It’s not that Song Lan doesn’t like to have fun, but that he has trouble having fun around people who aren’t Xingchen. And around Xue Yang, who is here as well, sending little smirks at them from across the circle.
Xue Yang circles the lip of his beer with his tongue. Xingchen doesn’t know why, but Xue Yang uses his tongue more than most people. At least, he always seems to be doing something with it.
If he had known that Xue Yang would be here, Xingchen might not have been so insistent on coming. He’d just imagined spending another evening alone with Song Lan, and anything seemed like a better idea. The way things get when they’re alone... Maybe if they could be like normal friends and watch movies or play video games—Xingchen has never played a video game—but what they do is sit outside in the cooling twilight and talk. Song Lan gets quiet and thoughtful, his voice going soft in the way it only does with Xingchen. Xingchen can hardly stand it.

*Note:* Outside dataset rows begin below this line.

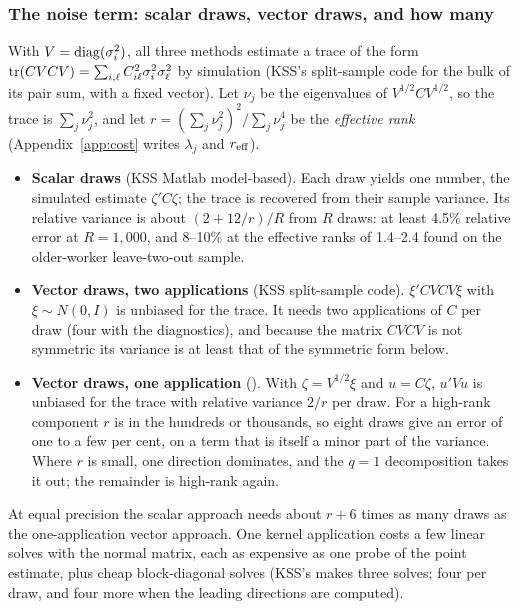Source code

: \subsubsection{The noise term: scalar draws, vector draws, and how many}

With $V=\operatorname{diag}(\sigma_i^2)$, all three methods estimate a trace of the form $\operatorname{tr}(CVCV)=\sum_{i,\ell}C_{i\ell}^2
\sigma_i^2\sigma_\ell^2$ by simulation (KSS's split-sample code for the bulk of its pair sum, with a fixed
vector). Let $\nu_j$ be the eigenvalues of $V^{1/2}CV^{1/2}$, so the trace is $\sum_j\nu_j^2$,
and let $r=(\sum_j\nu_j^2)^2/\sum_j\nu_j^4$ be the \emph{effective rank} (Appendix~\ref{app:cost} writes $\lambda_j$
and $r_{\rm eff}$).

\begin{itemize}
\item \textbf{Scalar draws} (KSS Matlab model-based). Each draw yields one number, the simulated estimate
$\zeta'C\zeta$; the trace is recovered from their sample variance. Its relative variance is about
$(2+12/r)/R$ from $R$ draws: at least 4.5\% relative error at $R=1{,}000$, and 8--10\% at the effective
ranks of 1.4--2.4 found on the older-worker leave-two-out sample.
\item \textbf{Vector draws, two applications} (KSS split-sample code). $\xi'CVCV\xi$ with
$\xi\sim N(0,I)$ is unbiased for the trace. It needs two applications of $C$ per draw (four with the
diagnostics), and because the matrix $CVCV$ is not symmetric its variance is at least that of the
symmetric form below.
\item \textbf{Vector draws, one application} (\fevc). With $\zeta=V^{1/2}\xi$ and $u=C\zeta$,
$u'Vu$ is unbiased for the trace with relative variance $2/r$ per draw. For a high-rank component
$r$ is in the hundreds or thousands, so eight draws give an error of one to a few per cent, on a term that
is itself a minor part of the variance. Where $r$ is small, one direction dominates, and the $q=1$
decomposition takes it out; the remainder is high-rank again.
\end{itemize}
At equal precision the scalar approach needs about $r+6$ times as many draws as the one-application
vector approach. One kernel application costs a few linear solves with the normal matrix, each as
expensive as one probe of the point estimate, plus cheap block-diagonal solves (KSS's 
makes three solves; \fevc{} four per draw, and four more when the leading directions are computed).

He has wanted Song Lan to kiss him for years. It’s getting to such a crisis point that he sometimes has to excuse himself, pretending he has to use the bathroom so he can go inside the house, put his hands over his face, and breathe through the desire for his best friend to touch him.
So coming to the party seemed better. But now they’ve been roped into some kind of elaborate kissing game. And Song Lan really hates Xue Yang.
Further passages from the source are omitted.